I'm kind of at a loss where to even start.  The warnings at the beginning appear to be depreciated SCONS settings.  Is this something I can throw some flags at?  Or am I missing something else?

Thanks for any help.


----------



## DrJ (Jun 18, 2009)

You have to give more information (OS version, last ports and OS update, for example).  I just compiled ardour on 7-STABLE with a ports tree updated yesterday, and it compiled fine.  The program loaded, but I didn't do anything with it.

Usually a ports compile error means you have to update your ports tree.  So do so, and try again.


----------



## soylentgreen (Jun 18, 2009)

My ports tree was a day old: from Mon Jun 15, but I'm updating it again now.

uname -a:


> FreeBSD rawr-radio 7.1-RELEASE-p6 FreeBSD 7.1-RELEASE-p6 #0: Wed Jun 17 13:05:17 EDT 2009     rawr@rawr:/usr/obj/usr/src/sys/GENERIC  i386



I had just done a 'portupgrade -c -a' yesterday also before doing this.

When you installed it, did you get the messages about the depreciated SCONS settings?

After updating the ports tree from just now, I still got the same error.

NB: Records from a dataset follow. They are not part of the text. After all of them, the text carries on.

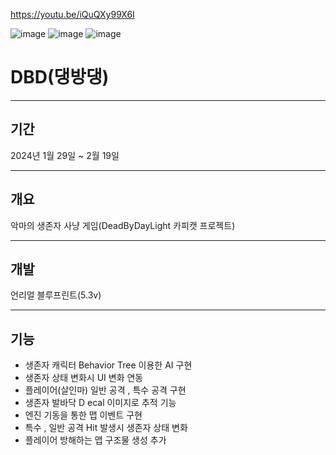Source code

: https://youtu.be/iQuQXy99X6I

![image](https://github.com/Squid5O/DBD3_2/assets/101494070/1a214546-d0ad-41ff-ad30-62fb83369487)
![image](https://github.com/Squid5O/DBD3_2/assets/101494070/aeed13e4-e146-4618-a68d-77f2525fb32e)
![image](https://github.com/Squid5O/DBD3_2/assets/101494070/1f32a080-8b7b-4714-9eeb-61692682c0cf)

# DBD(댕방댕)
-------------------
## 기간
2024년 1월 29일 ~ 2월 19일

-------------------
## 개요
악마의 생존자 사냥 게임(DeadByDayLight 카피캣 프로젝트)

-------------------
## 개발
언리얼 블루프린트(5.3v)

-------------------
## 기능
- 생존자 캐릭터 Behavior Tree 이용한 AI 구현
- 생존자 상태 변화시 UI 변화 연동
- 플레이어(살인마) 일반 공격 , 특수 공격 구현
- 생존자 발바닥 D ecal 이미지로 추적 기능
- 엔진 기동을 통한 맵 이벤트 구현
- 특수 , 일반 공격 Hit 발생시 생존자 상태 변화
- 플레이어 방해하는 맵 구조물 생성 추가
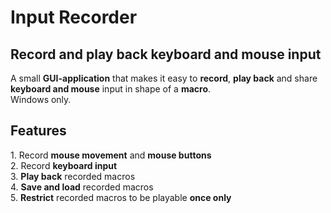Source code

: # Input Recorder  
## Record and play back keyboard and mouse input  
A small **GUI\-application** that makes it easy to **record**, **play back** and share **keyboard and mouse** input in shape of a **macro**\.  
Windows only\.  
  
## Features  
1\. Record **mouse movement** and **mouse buttons**  
2\. Record **keyboard input**  
3\. **Play back** recorded macros  
4\. **Save and load** recorded macros  
5\. **Restrict** recorded macros to be playable **once only**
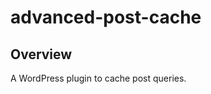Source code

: advanced-post-cache
=================

Overview
--------

A WordPress plugin to cache post queries.
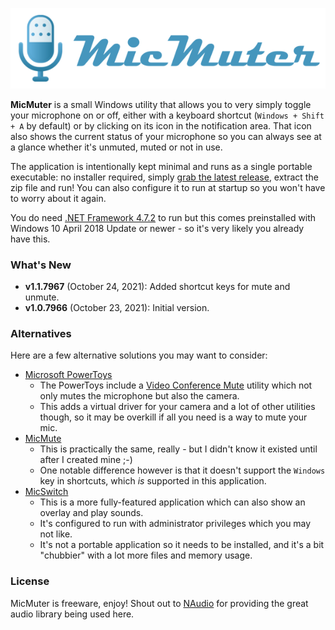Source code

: ![MicMuter Logo](MicMuter-Logo.png)

**MicMuter** is a small Windows utility that allows you to very simply toggle your microphone on or off, either with a keyboard shortcut (`Windows + Shift + A` by default) or by clicking on its icon in the notification area. That icon also shows the current status of your microphone so you can always see at a glance whether it's unmuted, muted or not in use.

The application is intentionally kept minimal and runs as a single portable executable: no installer required, simply [grab the latest release](https://github.com/jelledruyts/MicMuter/releases/latest), extract the zip file and run! You can also configure it to run at startup so you won't have to worry about it again.

You do need [.NET Framework 4.7.2](https://dotnet.microsoft.com/download/dotnet-framework/net472) to run but this comes preinstalled with Windows 10 April 2018 Update or newer - so it's very likely you already have this.

### What's New

- **v1.1.7967** (October 24, 2021): Added shortcut keys for mute and unmute.
- **v1.0.7966** (October 23, 2021): Initial version.

### Alternatives

Here are a few alternative solutions you may want to consider:

- [Microsoft PowerToys](https://docs.microsoft.com/windows/powertoys/)
  - The PowerToys include a [Video Conference Mute](https://docs.microsoft.com/windows/powertoys/video-conference-mute) utility which not only mutes the microphone but also the camera.
  - This adds a virtual driver for your camera and a lot of other utilities though, so it may be overkill if all you need is a way to mute your mic.
- [MicMute](https://github.com/Anc813/MicMute)
  - This is practically the same, really - but I didn't know it existed until after I created mine ;-)
  - One notable difference however is that it doesn't support the `Windows` key in shortcuts, which *is* supported in this application.
- [MicSwitch](https://github.com/iXab3r/MicSwitch)
  - This is a more fully-featured application which can also show an overlay and play sounds.
  - It's configured to run with administrator privileges which you may not like.
  - It's not a portable application so it needs to be installed, and it's a bit "chubbier" with a lot more files and memory usage.

### License

MicMuter is freeware, enjoy! Shout out to [NAudio](https://github.com/naudio/NAudio) for providing the great audio library being used here.
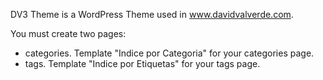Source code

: DV3 Theme is a WordPress Theme used in www.davidvalverde.com.

You must create two pages:

* categories. Template "Indice por Categoria" for your categories page.
* tags. Template "Indice por Etiquetas" for your tags page.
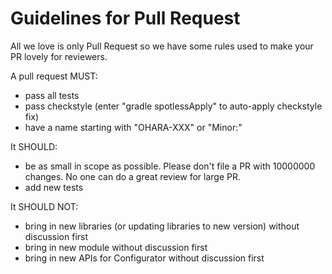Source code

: # Guidelines for Pull Request

All we love is only Pull Request so we have some rules used to make your PR lovely for reviewers.

A pull request MUST:

- pass all tests
- pass checkstyle (enter "gradle spotlessApply" to auto-apply checkstyle fix)
- have a name starting with "OHARA-XXX" or "Minor:"

It SHOULD:

- be as small in scope as possible. Please don't file a PR with 10000000 changes. No one can do a great review for large PR.
- add new tests

It SHOULD NOT:

- bring in new libraries (or updating libraries to new version) without discussion first
- bring in new module without discussion first
- bring in new APIs for Configurator without discussion first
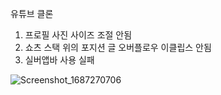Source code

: 유튜브 클론

1. 프로필 사진 사이즈 조절 안됨
2. 쇼츠 스택 위의 포지션 글 오버플로우 이클립스 안됨
3. 실버앱바 사용 실패


![Screenshot_1687270706](https://github.com/jungho1016/flutter_beginner/assets/134354152/ae3cef14-9a58-45c0-82db-1a2dd026d8d0)

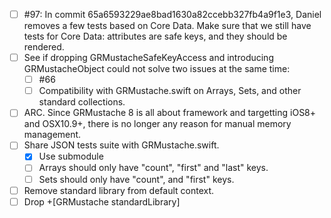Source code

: - [ ] #97: In commit 65a6593229ae8bad1630a82ccebb327fb4a9f1e3, Daniel removes a few tests based on Core Data. Make sure that we still have tests for Core Data: attributes are safe keys, and they should be rendered.
- [ ] See if dropping GRMustacheSafeKeyAccess and introducing GRMustacheObject could not solve two issues at the same time:
    - [ ] #66
    - [ ] Compatibility with GRMustache.swift on Arrays, Sets, and other standard collections.
- [ ] ARC. Since GRMustache 8 is all about framework and targetting iOS8+ and OSX10.9+, there is no longer any reason for manual memory management.
- [ ] Share JSON tests suite with GRMustache.swift.
    - [X] Use submodule
    - [ ] Arrays should only have "count", "first" and "last" keys.
    - [ ] Sets should only have "count", and "first" keys.
- [ ] Remove standard library from default context.
- [ ] Drop +[GRMustache standardLibrary]
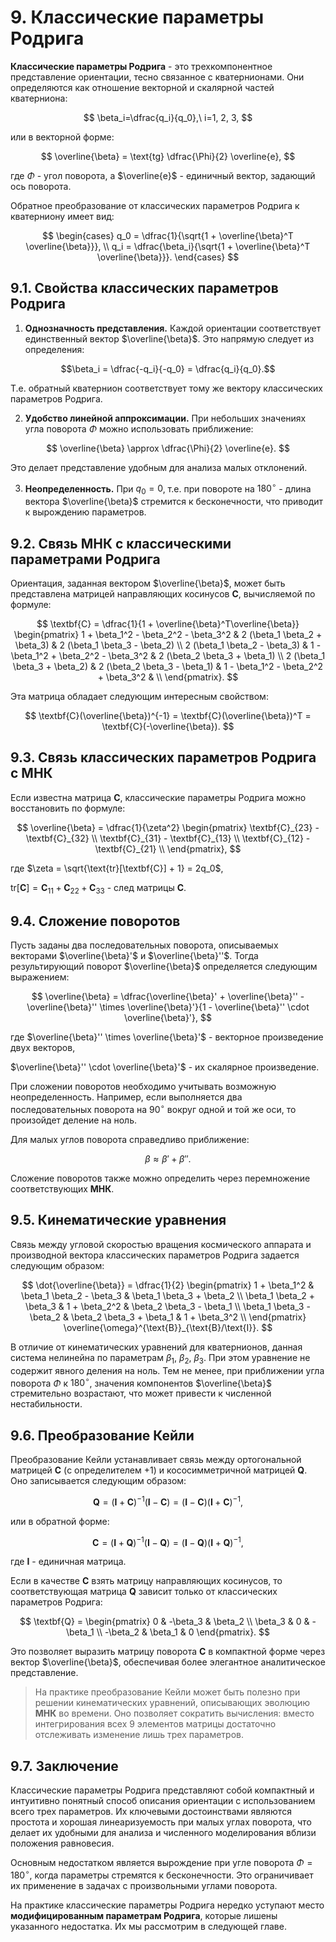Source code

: 
# 9. Классические параметры Родрига

**Классические параметры Родрига** - это трехкомпонентное представление ориентации, тесно связанное с кватернионами. Они определяются как отношение векторной и скалярной частей кватерниона:

$$
\beta_i=\dfrac{q_i}{q_0},\ i=1, 2, 3,
$$

или в векторной форме:

$$
\overline{\beta} = \text{tg} \dfrac{\Phi}{2} \overline{e},
$$

где $\Phi$ - угол поворота, а $\overline{e}$ - единичный вектор, задающий ось поворота.

Обратное преобразование от классических параметров Родрига к кватерниону имеет вид:

$$
\begin{cases}
q_0 = \dfrac{1}{\sqrt{1 + \overline{\beta}^T \overline{\beta}}}, \\
q_i = \dfrac{\beta_i}{\sqrt{1 + \overline{\beta}^T \overline{\beta}}}.
\end{cases}
$$

## 9.1. Свойства классических параметров Родрига

1) **Однозначность представления.** Каждой ориентации соответствует единственный вектор $\overline{\beta}$​. Это напрямую следует из определения:

$$\beta_i = \dfrac{-q_i}{-q_0} = \dfrac{q_i}{q_0}.$$
   
   Т.е. обратный кватернион соответствует тому же вектору классических параметров Родрига.
   
2) **Удобство линейной аппроксимации.** При небольших значениях угла поворота $\Phi$ можно использовать приближение:

$$
\overline{\beta} \approx \dfrac{\Phi}{2} \overline{e}.
$$

   Это делает представление удобным для анализа малых отклонений.

3) **Неопределенность.** При $q_0 = 0$, т.е. при повороте на $180^{\circ}$ - длина вектора $\overline{\beta}$ стремится к бесконечности, что приводит к вырождению параметров.

## 9.2. Связь МНК с классическими параметрами Родрига

Ориентация, заданная вектором $\overline{\beta}$​, может быть представлена матрицей направляющих косинусов $\textbf{C}$, вычисляемой по формуле:

$$
\textbf{C} = 
\dfrac{1}{1 + \overline{\beta}^T\overline{\beta}}
\begin{pmatrix}
	1 + \beta_1^2 - \beta_2^2 - \beta_3^2 & 2 (\beta_1 \beta_2 + \beta_3) & 2 (\beta_1 \beta_3 - \beta_2) \\
	2 (\beta_1 \beta_2 - \beta_3) & 1 - \beta_1^2 + \beta_2^2 - \beta_3^2 & 2 (\beta_2 \beta_3 + \beta_1) \\
	2 (\beta_1 \beta_3 + \beta_2) & 2 (\beta_2 \beta_3 - \beta_1) & 1 - \beta_1^2 - \beta_2^2 + \beta_3^2 & \\
\end{pmatrix}.
$$

Эта матрица обладает следующим интересным свойством:

$$
\textbf{C}(\overline{\beta})^{-1} = \textbf{C}(\overline{\beta})^T = \textbf{C}(-\overline{\beta}).
$$

## 9.3. Связь классических параметров Родрига с МНК

Если известна матрица $\textbf{C}$, классические параметры Родрига можно восстановить по формуле:

$$
\overline{\beta} = \dfrac{1}{\zeta^2}
\begin{pmatrix}
	\textbf{C}_{23} - \textbf{C}_{32} \\
	\textbf{C}_{31} - \textbf{C}_{13} \\
	\textbf{C}_{12} - \textbf{C}_{21} \\
\end{pmatrix},
$$

где $\zeta = \sqrt{\text{tr}[\textbf{C}] + 1} = 2q_0$,

$\text{tr}[\textbf{C}] = \textbf{C}_{11} + \textbf{C}_{22} + \textbf{C}_{33}$ - след матрицы $\textbf{C}$.

## 9.4. Сложение поворотов

Пусть заданы два последовательных поворота, описываемых векторами $\overline{\beta}'$ и $\overline{\beta}''$. Тогда результирующий поворот $\overline{\beta}$ определяется следующим выражением:

$$
\overline{\beta} = \dfrac{\overline{\beta}' + \overline{\beta}'' - \overline{\beta}'' \times \overline{\beta}'}{1 - \overline{\beta}'' \cdot \overline{\beta}'},
$$

где $\overline{\beta}'' \times \overline{\beta}'$ - векторное произведение двух векторов,

$\overline{\beta}'' \cdot \overline{\beta}'$ - их скалярное произведение.

При сложении поворотов необходимо учитывать возможную неопределенность. Например, если выполняется два последовательных поворота на $90^{\circ}$ вокруг одной и той же оси, то произойдет деление на ноль.

Для малых углов поворота справедливо приближение:

$$\beta \approx \beta' + \beta''.$$

Сложение поворотов также можно определить через перемножение соответствующих **МНК**.

## 9.5. Кинематические уравнения

Связь между угловой скоростью вращения космического аппарата и производной вектора классических параметров Родрига задается следующим образом:

$$
\dot{\overline{\beta}} = 
\dfrac{1}{2}
\begin{pmatrix}
	1 + \beta_1^2 & \beta_1 \beta_2 - \beta_3 & \beta_1 \beta_3 + \beta_2 \\
	\beta_1 \beta_2 + \beta_3 & 1 + \beta_2^2 & \beta_2 \beta_3 - \beta_1 \\
	\beta_1 \beta_3 - \beta_2 & \beta_2 \beta_3 + \beta_1 & 1 + \beta_3^2 \\
\end{pmatrix}
\overline{\omega}^{\text{B}}_{\text{B}/\text{I}}.
$$

В отличие от кинематических уравнений для кватернионов, данная система нелинейна по параметрам $\beta_1,\ \beta_2,\ \beta_3$. При этом уравнение не содержит явного деления на ноль. Тем не менее, при приближении угла поворота $\Phi$ к $180^{\circ}$, значения компонентов $\overline{\beta}$ стремительно возрастают, что может привести к численной нестабильности.

## 9.6. Преобразование Кейли

Преобразование Кейли устанавливает связь между ортогональной матрицей $\textbf{C}$ (с определителем $+1$) и кососимметричной матрицей $\textbf{Q}$. Оно записывается следующим образом:

$$
\textbf{Q} = (\textbf{I} + \textbf{C})^{-1}(\textbf{I} - \textbf{C}) = (\textbf{I} - \textbf{C})(\textbf{I} + \textbf{C})^{-1},
$$

или в обратной форме:

$$
\textbf{C} = (\textbf{I} + \textbf{Q})^{-1}(\textbf{I} - \textbf{Q}) = (\textbf{I} - \textbf{Q})(\textbf{I} + \textbf{Q})^{-1},
$$

где $\textbf{I}$ - единичная матрица.

Если в качестве $\textbf{С}$ взять матрицу направляющих косинусов, то соответствующая матрица $\textbf{Q}$ зависит только от классических параметров Родрига:

$$
\textbf{Q} = 
\begin{pmatrix}
	0 & -\beta_3 & \beta_2 \\ \beta_3 & 0 & -\beta_1 \\ -\beta_2 & \beta_1 & 0
\end{pmatrix}.
$$

Это позволяет выразить матрицу поворота $\textbf{C}$ в компактной форме через вектор $\overline{\beta}$​, обеспечивая более элегантное аналитическое представление.

>На практике преобразование Кейли может быть полезно при решении кинематических уравнений, описывающих эволюцию **МНК** во времени. Оно позволяет сократить вычисления: вместо интегрирования всех 9 элементов матрицы достаточно отслеживать изменение лишь трех параметров.

## 9.7. Заключение

Классические параметры Родрига представляют собой компактный и интуитивно понятный способ описания ориентации с использованием всего трех параметров. Их ключевыми достоинствами являются простота и хорошая линеаризуемость при малых углах поворота, что делает их удобными для анализа и численного моделирования вблизи положения равновесия.

Основным недостатком является вырождение при угле поворота $\Phi = 180^{\circ}$, когда параметры стремятся к бесконечности. Это ограничивает их применение в задачах с произвольными углами поворота.

На практике классические параметры Родрига нередко уступают место **модифицированным параметрам Родрига**, которые лишены указанного недостатка. Их мы рассмотрим в следующей главе.
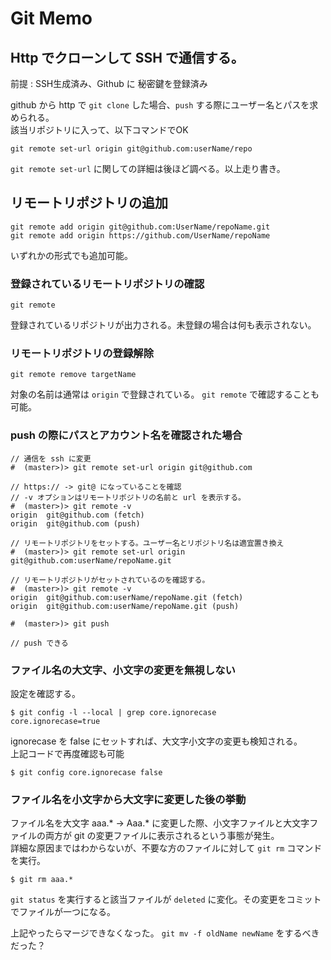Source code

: # Git Memo

## Http でクローンして SSH で通信する。

前提 : SSH生成済み、Github に 秘密鍵を登録済み

github から http で `git clone` した場合、`push` する際にユーザー名とパスを求められる。  
該当リポジトリに入って、以下コマンドでOK

 	git remote set-url origin git@github.com:userName/repo

`git remote set-url` に関しての詳細は後ほど調べる。以上走り書き。

## リモートリポジトリの追加

	git remote add origin git@github.com:UserName/repoName.git
	git remote add origin https://github.com/UserName/repoName
	
いずれかの形式でも追加可能。

### 登録されているリモートリポジトリの確認

	git remote
	
登録されているリポジトリが出力される。未登録の場合は何も表示されない。

### リモートリポジトリの登録解除

	git remote remove targetName

対象の名前は通常は `origin` で登録されている。 `git remote` で確認することも可能。	


### push の際にパスとアカウント名を確認された場合

	// 通信を ssh に変更
	#  (master>)> git remote set-url origin git@github.com

	// https:// -> git@ になっていることを確認
	// -v オプションはリモートリポジトリの名前と url を表示する。
	#  (master>)> git remote -v
	origin  git@github.com (fetch)
	origin  git@github.com (push)

	// リモートリポジトリをセットする。ユーザー名とリポジトリ名は適宜置き換え
	#  (master>)> git remote set-url origin git@github.com:userName/repoName.git

	// リモートリポジトリがセットされているのを確認する。
	#  (master>)> git remote -v
	origin  git@github.com:userName/repoName.git (fetch)
	origin  git@github.com:userName/repoName.git (push)

	#  (master>)> git push

	// push できる
	
### ファイル名の大文字、小文字の変更を無視しない

設定を確認する。

	$ git config -l --local | grep core.ignorecase
	core.ignorecase=true
	
ignorecase を false にセットすれば、大文字小文字の変更も検知される。  
上記コードで再度確認も可能

	$ git config core.ignorecase false
	
### ファイル名を小文字から大文字に変更した後の挙動

ファイル名を大文字 aaa.* -> Aaa.* に変更した際、小文字ファイルと大文字ファイルの両方が git の変更ファイルに表示されるという事態が発生。  
詳細な原因まではわからないが、不要な方のファイルに対して `git rm` コマンドを実行。

	$ git rm aaa.* 

`git status` を実行すると該当ファイルが `deleted` に変化。その変更をコミットでファイルが一つになる。

上記やったらマージできなくなった。 `git mv -f oldName newName` をするべきだった？
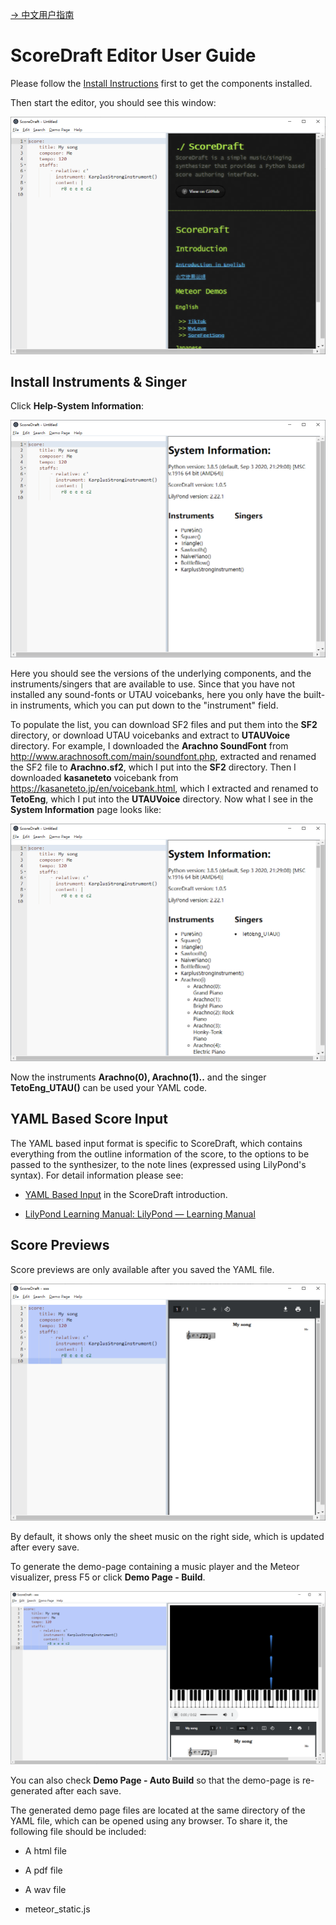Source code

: [-> 中文用户指南](README_cn.md)

# ScoreDraft Editor User Guide

Please follow the [Install Instructions](https://github.com/fynv/ScoreDraftEditor#get-all-the-components) first to get the components installed.

Then start the editor, you should see this window:

![start.png](start.png)

## Install Instruments & Singer

Click **Help-System Information**:

![start.png](sys_info.png)

Here you should see the versions of the underlying components, and the instruments/singers that are available to use. Since that you have not installed any sound-fonts or UTAU voicebanks, here you only have the built-in instruments, which you can put down to the "instrument" field. 

To populate the list, you can download SF2 files and put them into the **SF2** directory, or download UTAU voicebanks and extract to **UTAUVoice** directory. For example, I downloaded the **Arachno SoundFont** from http://www.arachnosoft.com/main/soundfont.php, extracted and renamed the SF2 file to **Arachno.sf2**, which I put into the **SF2** directory. Then I downloaded **kasaneteto** voicebank from https://kasaneteto.jp/en/voicebank.html, which I extracted and renamed to **TetoEng**, which I put into the **UTAUVoice** directory. Now what I see in the **System Information** page looks like:

![start.png](sys_info2.png)

Now the instruments **Arachno(0), Arachno(1)..** and the singer **TetoEng_UTAU()** can be used your YAML code.

## YAML Based Score Input

The YAML based input format is specific to ScoreDraft, which contains everything from the outline information of the score, to the options to be passed to the synthesizer, to the note lines (expressed using LilyPond's syntax). For detail information please see:

* [YAML Based Input](https://fynv.github.io/ScoreDraft/intro_eng.html#yaml-based-input) in the ScoreDraft introduction.

* [LilyPond Learning Manual: LilyPond &mdash; Learning Manual](https://lilypond.org/doc/v2.22/Documentation/learning/index.html)

## Score Previews

Score previews are only available after you saved the YAML file. 

![start.png](pdf_view.png)

By default, it shows only the sheet music on the right side, which is updated after every save.

To generate the demo-page containing a music player and the Meteor visualizer, press F5 or click **Demo Page - Build**.

![meteor.png](meteor.png)

You can also check **Demo Page - Auto Build** so that the demo-page is re-generated after each save.

The generated demo page files are located at the same directory of the YAML file, which can be opened using any browser. To share it, the following file should be included:

* A html file

* A pdf file

* A wav file

* meteor_static.js


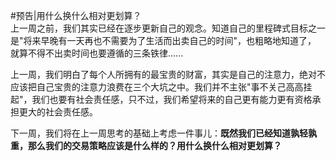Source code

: #预告|用什么换什么相对更划算？  
上一周之前，我们其实已经在逐步更新自己的观念。知道自己的里程碑式目标之一是"将来早晚有一天再也不需要为了生活而出卖自己的时间"，也粗略地知道了， 就算不得不出卖时间也要遵循的三条铁律......
 
上一周，我们明白了每个人所拥有的最宝贵的财富，其实是自己的注意力，绝对不应该把自己宝贵的注意力浪费在三个大坑之中。我们并不主张"事不关己高高挂起"，我们也要有社会责任感，只不过，我们希望将来的自己更有能力更有资格承担更大的社会责任感。
 
下一周，我们将在上一周思考的基础上考虑一件事儿：**既然我们已经知道孰轻孰重，那么我们的交易策略应该是什么样的？用什么换什么相对更划算？**
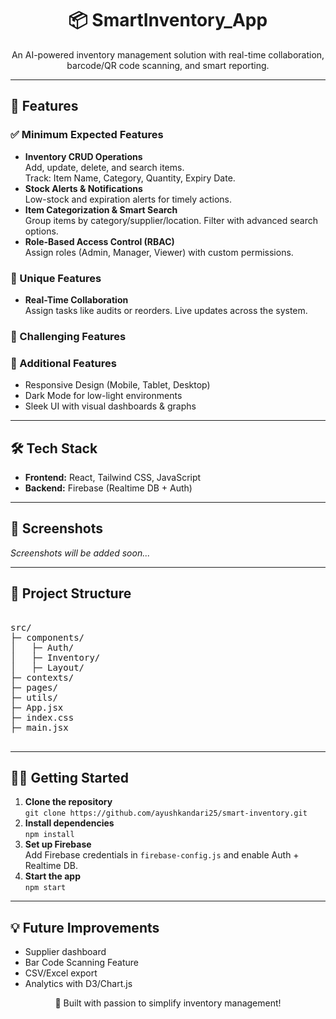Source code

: <h1 align="center">📦 SmartInventory_App</h1>

<p align="center">
  An AI-powered inventory management solution with real-time collaboration, barcode/QR code scanning, and smart reporting.
</p>

<hr>

<h2>🚀 Features</h2>

<h3>✅ Minimum Expected Features</h3>

<ul>
  <li><b>Inventory CRUD Operations</b><br>
    Add, update, delete, and search items.<br>
    Track: Item Name, Category, Quantity, Expiry Date.
  </li>
  <li><b>Stock Alerts & Notifications</b><br>
    Low-stock and expiration alerts for timely actions.
  </li>
  <li><b>Item Categorization & Smart Search</b><br>
    Group items by category/supplier/location. Filter with advanced search options.
  </li>
  <li><b>Role-Based Access Control (RBAC)</b><br>
    Assign roles (Admin, Manager, Viewer) with custom permissions.
  </li>
</ul>

<h3>🌟 Unique Features</h3>

<ul>
  <li><b>Real-Time Collaboration</b><br>
    Assign tasks like audits or reorders. Live updates across the system.
  </li>
</ul>

<h3>🤖 Challenging Features</h3>


<h3>🎨 Additional Features</h3>

<ul>
  <li>Responsive Design (Mobile, Tablet, Desktop)</li>
  <li>Dark Mode for low-light environments</li>
  <li>Sleek UI with visual dashboards & graphs</li>
</ul>

<hr>

<h2>🛠️ Tech Stack</h2>

<ul>
  <li><b>Frontend:</b> React, Tailwind CSS, JavaScript</li>
  <li><b>Backend:</b> Firebase (Realtime DB + Auth)</li>
</ul>

<hr>

<h2>📸 Screenshots</h2>

<p><i>Screenshots will be added soon...</i></p>

<hr>

<h2>📂 Project Structure</h2>

<pre>

src/
├─ components/
│   ├─ Auth/
│   ├─ Inventory/
│   ├─ Layout/
├─ contexts/
├─ pages/
├─ utils/
├─ App.jsx
├─ index.css
├─ main.jsx

</pre>

<hr>

<h2>🧑‍💻 Getting Started</h2>

<ol>
  <li><b>Clone the repository</b><br>
  <code>git clone https://github.com/ayushkandari25/smart-inventory.git</code></li>
  <li><b>Install dependencies</b><br>
  <code>npm install</code></li>
  <li><b>Set up Firebase</b><br>
  Add Firebase credentials in <code>firebase-config.js</code> and enable Auth + Realtime DB.</li>
  <li><b>Start the app</b><br>
  <code>npm start</code></li>
</ol>

<hr>


<h2>💡 Future Improvements</h2>

<ul>
  <li>Supplier dashboard</li>
  <li>Bar Code Scanning Feature</li>
  <li>CSV/Excel export</li>
  <li>Analytics with D3/Chart.js</li>
</ul>

<p align="center">🚀 Built with passion to simplify inventory management!</p>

Thanks for your attention so far.


----------



## DrJ (Jun 18, 2009)

What you have should work, though I'd update the OS to 7.2.  That should not make the big difference, though.

I received no SCON messages, but I didn't look that carefully.

What options did you use in compiling Ardour?  What else do you have on the computer (KDE, Gnome, etc.)?


----------



## soylentgreen (Jun 18, 2009)

The WM is Blackbox.  I also run VNCSERVER (with blackbox).  It has Hydrogen (drumkit) and Jack for audio which all work just fine.  

For Ardour, I just used the stock port, i.e went into /usr/ports/audio/ardour and did 'make config-recursive install clean'.  Perhaps I need to throw some switches at it, but I'm not sure which ones.

I can put an exhaustive list of the ports installed on the machine, this particular box is not going to be where it will ultimately live, but I wanted to make sure that I could get Ardour running on -a- FreeBSD system before I dismantled my already-running DAW.


----------



## DrJ (Jun 18, 2009)

soylentgreen said:
			
		

> For Ardour, I just used the stock port, i.e went into /usr/ports/audio/ardour and did 'make config-recursive install clean'.  Perhaps I need to throw some switches at it, but I'm not sure which ones.


That's what I did too (use the fully-stock port, with nothing changed).  I don't see anything unusual about your ports at first glace.

The odd thing is that I've compiled Ardour many times in the past, and have never had any issues with it (and it has run just fine).  So resolving an issue I've not seen is hard.  Unless someone else can help, you might want to try posting on the mailing lists.  I'd suggest -multimedia or -ports.


----------



## soylentgreen (Jun 18, 2009)

That box is a multi-purpose machine.  I'm installing a fresh system here at work (sure boss, I'm compiling the firewall system) and see what I come up with.  That particular machine is only going to be the drumkit anyway.  So we'll see how it goes on a fresh system.

I appreciate your input.


----------



## soylentgreen (Jun 19, 2009)

I don't know if it's bad luck or what.  I installed base system, installed Xorg and blackbox, installed qjackctl, then ardour and got the same error.

I formatted and reinstalled, and I'm starting with just ardour before I install anything else.  We'll see what happens.

crazy.


----------



## DrJ (Jun 19, 2009)

soylentgreen said:
			
		

> I installed base system, installed Xorg and blackbox, installed qjackctl, then ardour and got the same error.
> 
> I formatted and reinstalled, and I'm starting with just ardour before I install anything else.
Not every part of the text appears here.